## Task to carry out
Your answer should hold only the lines from the start of the data below through the line with "implications this may have.", copied exactly, with pictures left out.

[Start of Attachment]

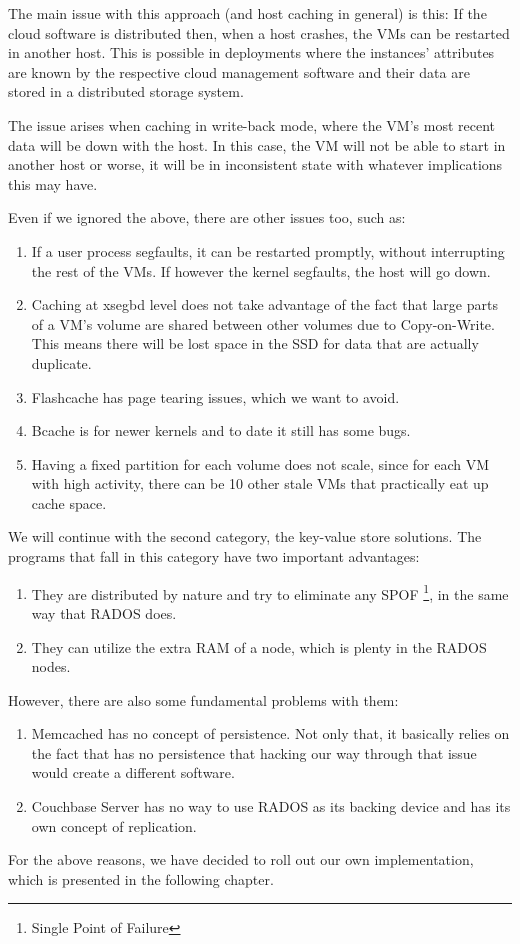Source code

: The main issue with this approach (and host caching in general) is this: If the 
cloud software is distributed then, when a host crashes, the VMs can be 
restarted in another host. This is possible in deployments where the instances' 
attributes are known by the respective cloud management software and their data 
are stored in a distributed storage system. 

The issue arises when caching in write-back mode, where the VM's most recent 
data will be down with the host. In this case, the VM will not be able to start 
in another host or worse, it will be in inconsistent state with whatever 
implications this may have.

Even if we ignored the above, there are other issues too, such as:

\begin{enumerate}
	\item If a user process segfaults, it can be restarted promptly, 
		without interrupting the rest of the VMs. If however the kernel 
		segfaults, the host will go down.
	\item Caching at xsegbd level does not take advantage of the fact that 
		large parts of a VM's volume are shared between other volumes 
		due to Copy-on-Write. This means there will be lost space in 
		the SSD for data that are actually duplicate.
	\item Flashcache has page tearing issues, which we want to avoid.
	\item Bcache is for newer kernels and to date it still has some bugs.
	\item Having a fixed partition for each volume does not scale, since 
		for each VM with high activity, there can be 10 other stale VMs 
		that practically eat up cache space.
\end{enumerate}

We will continue with the second category, the key-value store solutions. The 
programs that fall in this category have two important advantages:

\begin{enumerate}
	\item They are distributed by nature and try to eliminate any SPOF
		\footnote{Single Point of Failure}, in the same way that RADOS does.
	\item They can utilize the extra RAM of a node, which is plenty in the 
		RADOS nodes.
\end{enumerate}

However, there are also some fundamental problems with them:

\begin{enumerate}
	\item Memcached has no concept of persistence. Not only that, it basically 
		relies on the fact that has no persistence that hacking our way through 
		that issue would create a different software.
	\item Couchbase Server has no way to use RADOS as its backing device and 
		has its own concept of replication.
\end{enumerate}

For the above reasons, we have decided to roll out our own implementation, 
which is presented in the following chapter.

[End of Attachment]

## Response to this task
Source code

: The main issue with this approach (and host caching in general) is this: If the 
cloud software is distributed then, when a host crashes, the VMs can be 
restarted in another host. This is possible in deployments where the instances' 
attributes are known by the respective cloud management software and their data 
are stored in a distributed storage system. 

The issue arises when caching in write-back mode, where the VM's most recent 
data will be down with the host. In this case, the VM will not be able to start 
in another host or worse, it will be in inconsistent state with whatever 
implications this may have.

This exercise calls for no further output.